> _What this task involves_: Output each record below exactly as it stands, leaving out the pictures.

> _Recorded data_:
***
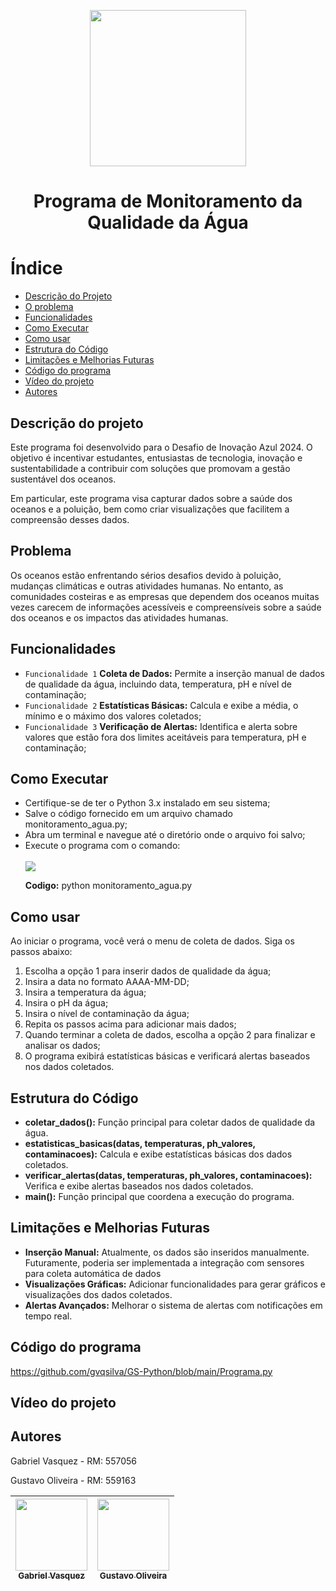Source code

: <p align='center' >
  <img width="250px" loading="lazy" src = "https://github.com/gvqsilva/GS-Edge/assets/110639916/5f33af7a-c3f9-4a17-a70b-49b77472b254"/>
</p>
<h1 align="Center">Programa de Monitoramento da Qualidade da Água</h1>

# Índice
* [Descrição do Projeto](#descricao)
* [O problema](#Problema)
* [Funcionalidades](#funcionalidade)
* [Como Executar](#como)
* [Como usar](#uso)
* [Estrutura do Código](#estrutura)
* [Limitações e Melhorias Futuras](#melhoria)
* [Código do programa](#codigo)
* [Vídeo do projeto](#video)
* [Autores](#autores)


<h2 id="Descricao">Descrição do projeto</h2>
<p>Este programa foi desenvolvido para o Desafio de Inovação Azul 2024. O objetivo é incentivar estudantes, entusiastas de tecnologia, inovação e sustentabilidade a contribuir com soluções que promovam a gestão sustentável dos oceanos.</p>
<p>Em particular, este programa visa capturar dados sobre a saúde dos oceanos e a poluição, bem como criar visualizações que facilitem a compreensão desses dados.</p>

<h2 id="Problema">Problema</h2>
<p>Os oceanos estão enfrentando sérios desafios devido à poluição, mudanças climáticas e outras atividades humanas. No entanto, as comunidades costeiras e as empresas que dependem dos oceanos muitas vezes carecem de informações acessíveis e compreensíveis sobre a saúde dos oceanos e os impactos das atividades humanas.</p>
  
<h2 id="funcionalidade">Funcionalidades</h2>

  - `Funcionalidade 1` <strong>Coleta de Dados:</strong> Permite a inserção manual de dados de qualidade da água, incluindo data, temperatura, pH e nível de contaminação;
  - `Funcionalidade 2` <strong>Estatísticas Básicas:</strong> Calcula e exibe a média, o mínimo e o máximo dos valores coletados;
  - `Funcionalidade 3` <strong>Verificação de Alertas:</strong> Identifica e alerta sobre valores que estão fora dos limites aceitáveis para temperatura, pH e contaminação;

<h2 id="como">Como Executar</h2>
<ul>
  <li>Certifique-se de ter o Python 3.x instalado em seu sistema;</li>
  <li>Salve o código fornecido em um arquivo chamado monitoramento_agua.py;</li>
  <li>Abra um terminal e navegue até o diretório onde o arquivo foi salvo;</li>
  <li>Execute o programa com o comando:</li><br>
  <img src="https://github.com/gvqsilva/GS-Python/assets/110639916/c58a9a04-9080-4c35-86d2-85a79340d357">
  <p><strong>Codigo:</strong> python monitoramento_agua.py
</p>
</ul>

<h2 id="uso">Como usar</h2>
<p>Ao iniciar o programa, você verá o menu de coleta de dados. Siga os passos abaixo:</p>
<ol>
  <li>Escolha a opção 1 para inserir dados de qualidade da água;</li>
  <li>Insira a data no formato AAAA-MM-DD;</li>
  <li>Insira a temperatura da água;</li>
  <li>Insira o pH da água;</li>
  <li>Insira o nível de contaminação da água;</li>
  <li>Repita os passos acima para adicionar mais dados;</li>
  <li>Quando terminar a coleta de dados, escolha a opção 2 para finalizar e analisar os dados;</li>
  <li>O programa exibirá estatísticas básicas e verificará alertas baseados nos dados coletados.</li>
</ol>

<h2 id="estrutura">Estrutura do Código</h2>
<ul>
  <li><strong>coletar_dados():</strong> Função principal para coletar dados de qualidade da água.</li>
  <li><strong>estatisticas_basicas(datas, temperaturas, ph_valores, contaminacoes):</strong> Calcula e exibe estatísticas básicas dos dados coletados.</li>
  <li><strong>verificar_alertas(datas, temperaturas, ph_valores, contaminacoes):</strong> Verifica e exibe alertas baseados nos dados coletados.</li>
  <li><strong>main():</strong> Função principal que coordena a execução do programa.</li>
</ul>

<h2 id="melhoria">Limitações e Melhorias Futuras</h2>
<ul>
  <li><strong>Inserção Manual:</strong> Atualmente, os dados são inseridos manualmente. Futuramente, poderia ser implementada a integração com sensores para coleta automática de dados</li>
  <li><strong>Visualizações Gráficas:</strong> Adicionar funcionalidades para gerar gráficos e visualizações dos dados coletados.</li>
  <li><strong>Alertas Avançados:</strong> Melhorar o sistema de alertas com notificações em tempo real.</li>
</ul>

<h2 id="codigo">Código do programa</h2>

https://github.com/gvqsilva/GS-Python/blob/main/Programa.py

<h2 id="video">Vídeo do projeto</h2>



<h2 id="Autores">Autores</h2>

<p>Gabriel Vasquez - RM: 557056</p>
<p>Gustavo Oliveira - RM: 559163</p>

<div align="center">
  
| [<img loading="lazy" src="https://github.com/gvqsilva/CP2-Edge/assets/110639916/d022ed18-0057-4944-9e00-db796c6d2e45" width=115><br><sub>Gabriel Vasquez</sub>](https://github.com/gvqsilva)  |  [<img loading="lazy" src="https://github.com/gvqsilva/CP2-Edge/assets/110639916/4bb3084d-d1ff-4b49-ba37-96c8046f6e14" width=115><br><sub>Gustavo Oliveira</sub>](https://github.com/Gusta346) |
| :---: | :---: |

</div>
***
> _Response area_:
Source code

: <p align='center' >
  <img width="250px" loading="lazy" src = "https://github.com/gvqsilva/GS-Edge/assets/110639916/5f33af7a-c3f9-4a17-a70b-49b77472b254"/>
</p>
<h1 align="Center">Programa de Monitoramento da Qualidade da Água</h1>

# Índice
* [Descrição do Projeto](#descricao)
* [O problema](#Problema)
* [Funcionalidades](#funcionalidade)
* [Como Executar](#como)
* [Como usar](#uso)
* [Estrutura do Código](#estrutura)
* [Limitações e Melhorias Futuras](#melhoria)
* [Código do programa](#codigo)
* [Vídeo do projeto](#video)
* [Autores](#autores)


<h2 id="Descricao">Descrição do projeto</h2>
<p>Este programa foi desenvolvido para o Desafio de Inovação Azul 2024. O objetivo é incentivar estudantes, entusiastas de tecnologia, inovação e sustentabilidade a contribuir com soluções que promovam a gestão sustentável dos oceanos.</p>
<p>Em particular, este programa visa capturar dados sobre a saúde dos oceanos e a poluição, bem como criar visualizações que facilitem a compreensão desses dados.</p>

<h2 id="Problema">Problema</h2>
<p>Os oceanos estão enfrentando sérios desafios devido à poluição, mudanças climáticas e outras atividades humanas. No entanto, as comunidades costeiras e as empresas que dependem dos oceanos muitas vezes carecem de informações acessíveis e compreensíveis sobre a saúde dos oceanos e os impactos das atividades humanas.</p>
  
<h2 id="funcionalidade">Funcionalidades</h2>

  - `Funcionalidade 1` <strong>Coleta de Dados:</strong> Permite a inserção manual de dados de qualidade da água, incluindo data, temperatura, pH e nível de contaminação;
  - `Funcionalidade 2` <strong>Estatísticas Básicas:</strong> Calcula e exibe a média, o mínimo e o máximo dos valores coletados;
  - `Funcionalidade 3` <strong>Verificação de Alertas:</strong> Identifica e alerta sobre valores que estão fora dos limites aceitáveis para temperatura, pH e contaminação;

<h2 id="como">Como Executar</h2>
<ul>
  <li>Certifique-se de ter o Python 3.x instalado em seu sistema;</li>
  <li>Salve o código fornecido em um arquivo chamado monitoramento_agua.py;</li>
  <li>Abra um terminal e navegue até o diretório onde o arquivo foi salvo;</li>
  <li>Execute o programa com o comando:</li><br>
  <img src="https://github.com/gvqsilva/GS-Python/assets/110639916/c58a9a04-9080-4c35-86d2-85a79340d357">
  <p><strong>Codigo:</strong> python monitoramento_agua.py
</p>
</ul>

<h2 id="uso">Como usar</h2>
<p>Ao iniciar o programa, você verá o menu de coleta de dados. Siga os passos abaixo:</p>
<ol>
  <li>Escolha a opção 1 para inserir dados de qualidade da água;</li>
  <li>Insira a data no formato AAAA-MM-DD;</li>
  <li>Insira a temperatura da água;</li>
  <li>Insira o pH da água;</li>
  <li>Insira o nível de contaminação da água;</li>
  <li>Repita os passos acima para adicionar mais dados;</li>
  <li>Quando terminar a coleta de dados, escolha a opção 2 para finalizar e analisar os dados;</li>
  <li>O programa exibirá estatísticas básicas e verificará alertas baseados nos dados coletados.</li>
</ol>

<h2 id="estrutura">Estrutura do Código</h2>
<ul>
  <li><strong>coletar_dados():</strong> Função principal para coletar dados de qualidade da água.</li>
  <li><strong>estatisticas_basicas(datas, temperaturas, ph_valores, contaminacoes):</strong> Calcula e exibe estatísticas básicas dos dados coletados.</li>
  <li><strong>verificar_alertas(datas, temperaturas, ph_valores, contaminacoes):</strong> Verifica e exibe alertas baseados nos dados coletados.</li>
  <li><strong>main():</strong> Função principal que coordena a execução do programa.</li>
</ul>

<h2 id="melhoria">Limitações e Melhorias Futuras</h2>
<ul>
  <li><strong>Inserção Manual:</strong> Atualmente, os dados são inseridos manualmente. Futuramente, poderia ser implementada a integração com sensores para coleta automática de dados</li>
  <li><strong>Visualizações Gráficas:</strong> Adicionar funcionalidades para gerar gráficos e visualizações dos dados coletados.</li>
  <li><strong>Alertas Avançados:</strong> Melhorar o sistema de alertas com notificações em tempo real.</li>
</ul>

<h2 id="codigo">Código do programa</h2>

https://github.com/gvqsilva/GS-Python/blob/main/Programa.py

<h2 id="video">Vídeo do projeto</h2>



<h2 id="Autores">Autores</h2>

<p>Gabriel Vasquez - RM: 557056</p>
<p>Gustavo Oliveira - RM: 559163</p>

<div align="center">
  
| [<img loading="lazy" src="https://github.com/gvqsilva/CP2-Edge/assets/110639916/d022ed18-0057-4944-9e00-db796c6d2e45" width=115><br><sub>Gabriel Vasquez</sub>](https://github.com/gvqsilva)  |  [<img loading="lazy" src="https://github.com/gvqsilva/CP2-Edge/assets/110639916/4bb3084d-d1ff-4b49-ba37-96c8046f6e14" width=115><br><sub>Gustavo Oliveira</sub>](https://github.com/Gusta346) |
| :---: | :---: |

</div>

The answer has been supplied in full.